The European Union has set the terms for a €1.2bn ($1.34bn) green finance auction that will include a tranche of funding for clean shipping fuels.
The European Hydrogen Bank auction package includes €200m for projects that will produce green hydrogen-based fuels for the maritime sector. The remaining €1bn will be available for any use.
The auction will use cash collected from the EU’s Emissions Trading System (ETS), which began to require vessels to pay for the right to pollute in January, and deposited in the bloc’s Innovation Fund.
The European Commission said successful bidders will receive fixed-premium grants priced in euros per kilogram of renewable hydrogen-based fuels. The auction has a ceiling of €4 per kg.
“The Innovation Fund support will bridge the gap between production costs and the price that offtakers are ready to pay for renewable hydrogen,” the commission said.
It is the second auction by the European Hydrogen Bank, but the first to include a dedicated pot for shipping and the first since the industry joined the ETS.
The funding is for hydrogen-based fuels that are technically known as renewable fuels of non-biological origin.
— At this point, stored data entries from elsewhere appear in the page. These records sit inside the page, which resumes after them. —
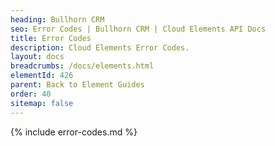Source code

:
 ```yaml
---
heading: Bullhorn CRM
seo: Error Codes | Bullhorn CRM | Cloud Elements API Docs
title: Error Codes
description: Cloud Elements Error Codes.
layout: docs
breadcrumbs: /docs/elements.html
elementId: 426
parent: Back to Element Guides
order: 40
sitemap: false
---
```


{% include error-codes.md %}
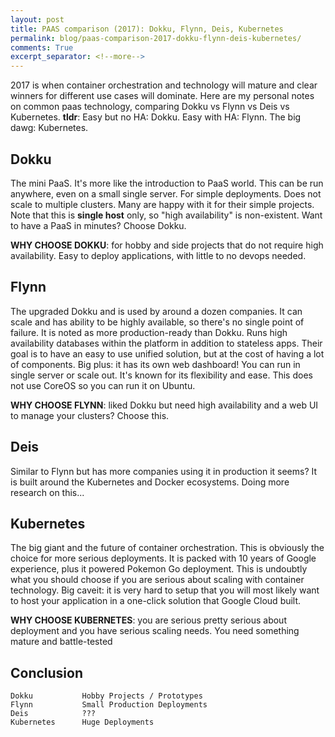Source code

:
 ```yaml
---
layout: post
title: PAAS comparison (2017): Dokku, Flynn, Deis, Kubernetes
permalink: blog/paas-comparison-2017-dokku-flynn-deis-kubernetes/
comments: True
excerpt_separator: <!--more-->
---
```


2017 is when container orchestration and technology will mature and clear winners for different use cases will dominate. Here are my personal notes on common paas technology, comparing Dokku vs Flynn vs Deis vs Kubernetes. **tldr**: Easy but no HA: Dokku. Easy with HA: Flynn. The big dawg: Kubernetes.

<!--more-->

## Dokku

The mini PaaS. It's more like the introduction to PaaS world. This can be run anywhere, even on a small single server. For simple deployments. Does not scale to multiple clusters. Many are happy with it for their simple projects. Note that this is **single host** only, so "high availability" is non-existent. Want to have a PaaS in minutes? Choose Dokku.

**WHY CHOOSE DOKKU**: for hobby and side projects that do not require high availability. Easy to deploy applications, with little to no devops needed.

## Flynn

The upgraded Dokku and is used by around a dozen companies. It can scale and has ability to be highly available, so there's no single point of failure. It is noted as more production-ready than Dokku. Runs high availability databases within the platform in addition to stateless apps. Their goal is to have an easy to use unified solution, but at the cost of having a lot of components. Big plus: it has its own web dashboard! You can run in single server or scale out. It's known for its flexibility and ease. This does not use CoreOS so you can run it on Ubuntu.

**WHY CHOOSE FLYNN**: liked Dokku but need high availability and a web UI to manage your clusters? Choose this.

## Deis

Similar to Flynn but has more companies using it in production it seems? It is built around the Kubernetes and Docker ecosystems. Doing more research on this...

## Kubernetes

The big giant and the future of container orchestration. This is obviously the choice for more serious deployments. It is packed with 10 years of Google experience, plus it powered Pokemon Go deployment. This is undoubtly what you should choose if you are serious about scaling with container technology. Big caveit: it is very hard to setup that you will most likely want to host your application in a one-click solution that Google Cloud built.

**WHY CHOOSE KUBERNETES**: you are serious pretty serious about deployment and you have serious scaling needs. You need something mature and battle-tested

## Conclusion

```
Dokku           Hobby Projects / Prototypes
Flynn           Small Production Deployments
Deis            ???
Kubernetes      Huge Deployments
```
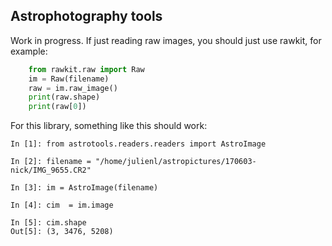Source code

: ## Astrophotography tools

Work in progress.
If just reading raw images, you should just use rawkit, for example:
```python
    from rawkit.raw import Raw
    im = Raw(filename)
    raw = im.raw_image()
    print(raw.shape)
    print(raw[0])
```

For this library, something like this should work:

    In [1]: from astrotools.readers.readers import AstroImage

    In [2]: filename = "/home/julienl/astropictures/170603-nick/IMG_9655.CR2"

    In [3]: im = AstroImage(filename)

    In [4]: cim  = im.image

    In [5]: cim.shape
    Out[5]: (3, 3476, 5208)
That refers to those fuels that are produced from hydrogen made from renewable energy and water through electrolysis.
For methanol and ammonia, they must be the equivalent of at least 60% renewable hydrogen.
The projects must include the equivalent of 5 megawatts of electrolysers.
Recipients of the maritime funding must produce the fuels for offtakers that will bunker vessels in European ports.
The projects must have signed contracts with maritime offtakers for 60% of the funded production volume by the time of financial closing. Those companies have to be either bunker suppliers or shipping companies, but traders or intermediaries do not qualify, according to the documentation.
Brussels is gearing up to roll out its FuelEU Maritime law starting in January.
The regulation places gradually tightening carbon-intensity limits on the energy used by shipping, as a way to incentivise the uptake of green fuels.